Browse Publications Technical Papers 2004-01-0354
2004-03-08

An Electro-Mechanical Infinitely Variable Speed Transmission 2004-01-0354

An electro-mechanical infinitely variable transmission (eVT), comprising a pair of planetary trains interconnected with two electric machines and clutches, has been proposed. The transmission leverages the advantages of an output power-split configuration for low-speed operation and a compound power-split configuration for high-speed operation. It is capable of being operated in a number of operating modes including an eVT only mode and a hybrid mode when equipped with on-board energy storage devices. The transmission provides a compact, highly efficient and potentially low cost driveline solution for both conventional vehicles and hybrid electric vehicles.

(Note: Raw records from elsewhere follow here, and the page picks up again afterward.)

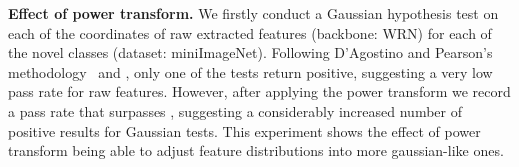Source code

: \documentclass[review]{elsarticle}
\begin{document}
\begin{table}[h!]
    \caption{1-shot and 5-shot accuracy on miniImageNet (backbone: WRN) with different preprocessings on the extracted features.}
    \centering
    \label{tab:res_preprocessing}
\end{table}

\textbf{Effect of power transform.} We firstly
conduct a Gaussian hypothesis test on each of the  coordinates of raw extracted features (backbone: WRN) for each of the  novel classes (dataset: miniImageNet). Following D’Agostino and Pearson’s methodology~\cite{diagostino1971omnibus, d1973tests} and ,   only one of the  tests return positive, suggesting a very low pass rate for raw features. However, after applying the power transform we record a pass rate that surpasses , suggesting a considerably increased number of positive results for Gaussian tests. This experiment shows the effect of power transform being able to adjust feature distributions into more gaussian-like ones.
\end{document}
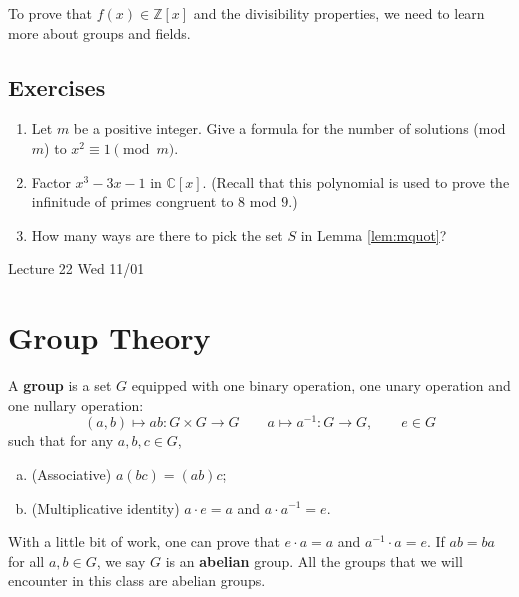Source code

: \documentclass{article}
\def\Z{{\mathbb Z}}
\def\Z{{\mathbb Z}}
\def\C{{\mathbb C}}
\newcommand{\add}[1]{{\color{blue} #1}}
\begin{document}
To prove that $f(x)\in\Z[x]$ and the divisibility properties, we need to learn more about groups and fields.

\subsection*{Exercises}
\begin{enumerate}[\thesection .1]
    \item Let $m$ be a positive integer. Give a formula for the number of solutions (mod $m$) to $x^2\equiv 1\pmod{m}$.
    \item Factor $x^3 - 3x - 1$ in $\C[x]$. (Recall that this polynomial is used to prove the infinitude of primes congruent to $8$ mod $9$.)
    \item How many ways are there to pick the set $S$ in Lemma \ref{lem:mquot}?
\end{enumerate}

\begin{center}
    \add{Lecture 22 Wed 11/01}
\end{center}

\section{Group Theory}

A \textbf{group} is a set $G$ equipped with one binary operation, one unary operation and one nullary operation:
$$(a,b)\mapsto ab:G\times G\rightarrow G\qquad a\mapsto a^{-1}:G\rightarrow G, \qquad e\in G$$
such that for any $a,b,c\in G$,
\begin{enumerate}[(a)]
    \item (Associative) $a(bc) = (ab)c$;
    \item (Multiplicative identity) $a\cdot e = a$ and $a\cdot a^{-1} = e$.
\end{enumerate}
With a little bit of work, one can prove that $e\cdot a = a$ and $a^{-1}\cdot a = e$. If $ab = ba$ for all $a,b\in G$, we say $G$ is an \textbf{abelian} group. All the groups that we will encounter in this class are abelian groups.
\end{document}
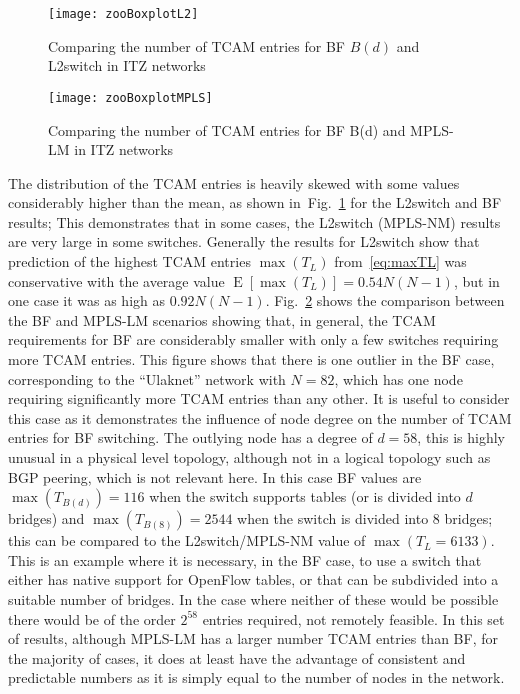 \documentclass[conference]{IEEEtran}
\DeclareMathOperator{\E}{E}
\newcommand{\figref}[1]{Fig.~\ref{#1}}
\begin{document}
\begin{figure}[tb]
  \centering
\texttt{[image: zooBoxplotL2]}
  \caption{Comparing the number of  TCAM entries for BF $B(d)$ and L2switch
    in ITZ networks}
  \label{fig:zooBoxPlotL2}
\end{figure}
\begin{figure}[tb]
  \centering
\texttt{[image: zooBoxplotMPLS]}
  \caption{Comparing the number of  TCAM entries for BF B(d) and MPLS-LM
    in ITZ networks}
  \label{fig:zooBoxPlotMPLS}
\end{figure}
The distribution of the TCAM entries is heavily skewed with some values considerably higher than the mean, as shown in~\figref{fig:zooBoxPlotL2} for the L2switch and BF results; This demonstrates that in some cases, the L2switch (MPLS-NM) results are very large in some switches. Generally the results for L2switch show that prediction of the highest TCAM entries $\max(T_L)$ from~\eqref{eq:maxTL} was conservative with the average value $\E[\max(T_L)]=0.54 N(N-1)$, but in one case it was as high as $0.92 N(N-1)$.  \figref{fig:zooBoxPlotMPLS} shows the comparison between the BF and MPLS-LM scenarios showing that, in general, the TCAM requirements for BF are considerably smaller with only a few switches requiring more TCAM entries. This figure shows that there is one outlier in the BF case, corresponding to the  ``Ulaknet'' network with $N=82$, which has one node requiring significantly more TCAM entries than any other. It is useful to consider this case as it demonstrates the influence of node degree on the number of TCAM entries for BF switching. The outlying node has a degree of $d=58$, this is highly unusual in a physical level topology, although not in a logical topology such as BGP peering, which is not relevant here. In this case BF values are $\max(T_{B(d)})=116$ when the switch supports tables (or is divided into $d$ bridges) and $\max(T_{B(8)})=2544$ when the switch is divided into 8 bridges; this can be compared to the L2switch/MPLS-NM value of  $\max(T_L=6133)$. This is an example where it is necessary, in the BF case, to use a switch that either has native support for OpenFlow tables, or that can be subdivided into a suitable number of bridges. In the case where neither of these would be possible there would be of the order $2^{58}$ entries required, not remotely feasible. In this set of results, although MPLS-LM has a larger number TCAM entries than BF, for the majority of cases, it does at least have the advantage of consistent and predictable numbers as it is simply equal to the number of nodes in the network.
\end{document}
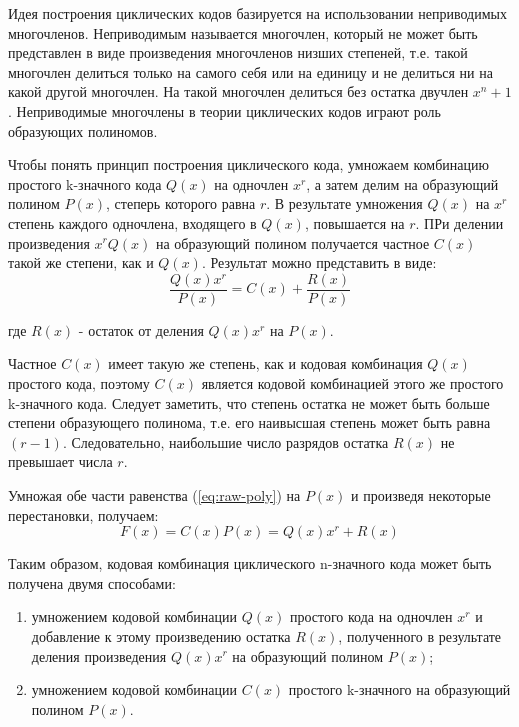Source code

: \documentclass[russian,utf8,simple,emptystyle]{eskdtext}
\begin{document}
Идея построения циклических кодов базируется на использовании неприводимых многочленов. Неприводимым называется многочлен, который не может быть представлен в виде произведения многочленов низших степеней, т.е. такой многочлен делиться только на самого себя или на единицу и не делиться ни на какой другой многочлен. На такой многочлен делиться без остатка двучлен $x^n+1$. Неприводимые многочлены в теории циклических кодов играют роль образующих полиномов.

Чтобы понять принцип построения циклического кода, умножаем комбинацию простого k-значного кода $Q(x)$ на одночлен $x^r$, а затем делим на образующий полином $P(x)$, степерь которого равна $r$. В результате умножения $Q(x)$ на $x^r$ степень каждого одночлена, входящего в $Q(x)$, повышается на $r$. ПРи делении произведения $x^rQ(x)$ на образующий полином получается частное $C(x)$ такой же степени, как и $Q(x)$. Результат можно представить в виде:
\begin{equation} \label{eq:raw-poly}
\frac{Q(x)x^r}{P(x)} = C(x) + \frac{R(x)}{P(x)}
\end{equation}
\begin{ESKDexplanation}
\item[где] $R(x)$ - остаток от деления $Q(x)x^r$ на $P(x)$.
\end{ESKDexplanation}

Частное $C(x)$ имеет такую же степень, как и кодовая комбинация $Q(x)$ простого кода, поэтому $C(x)$ является кодовой комбинацией этого же простого k-значного кода. Следует заметить, что степень остатка не может быть больше степени образующего полинома, т.е. его наивысшая степень может быть равна $(r-1)$. Следовательно, наибольшие число разрядов остатка $R(x)$ не превышает числа $r$.

Умножая обе части равенства (\ref{eq:raw-poly}) на $P(x)$ и произведя некоторые перестановки, получаем:
\begin{equation} \label{eq:made-poly}
F(x) = C(x)P(x) = Q(x)x^r + R(x)
\end{equation}

Таким образом, кодовая комбинация циклического n-значного кода может быть получена двумя способами:
\begin{enumerate}
\item умножением кодовой комбинации $Q(x)$ простого кода на одночлен $x^r$ и добавление к этому произведению остатка $R(x)$, полученного в результате деления произведения $Q(x)x^r$ на образующий полином $P(x)$;
\item умножением кодовой комбинации $C(x)$ простого k-значного на образующий полином $P(x)$.
\end{enumerate}
\end{document}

A virtual transmission prototype was built in EASY51. A base vehicle model was also constructed in EASY5 environment with Ricardo Powertrain Library components. Performance of the proposed transmission was evaluated in context of the base vehicle for driveline efficiency, vehicle acceleration, vehicle fuel consumption and emissions under various driving cycles. Comparison with a conventional four-speed automatic transmission was made.
Results of the evaluation have demonstrated superior performance of the proposed eVT over conventional automatic transmissions. The eVT has a high efficiency of 92% over most of the speed conversion range. The infinite conversion range of the eVT enhances the vehicle's tractive effort, improving vehicle acceleration. It shortens the acceleration time by 7.5% from 0 to 60 mph, and 9.5% from 30 to 50 mph. The infinitely variable speed ratio along with the rapid speed-ratio-change capability of the electric system allows the transmission to significantly improve vehicle's fuel economy and reduce vehicle's emissions. Even under eVT only operation mode (for conventional vehicle application), 11% fuel savings for urban driving and 9% on highway driving are easily achievable. The reduction in Nox emission is predicted to be about 12% under urban drive cycles and 5% on highway.
The electro-mechanical eVT allows various degrees of hybridization to provide further gains in fuel economy and environmental acceptability.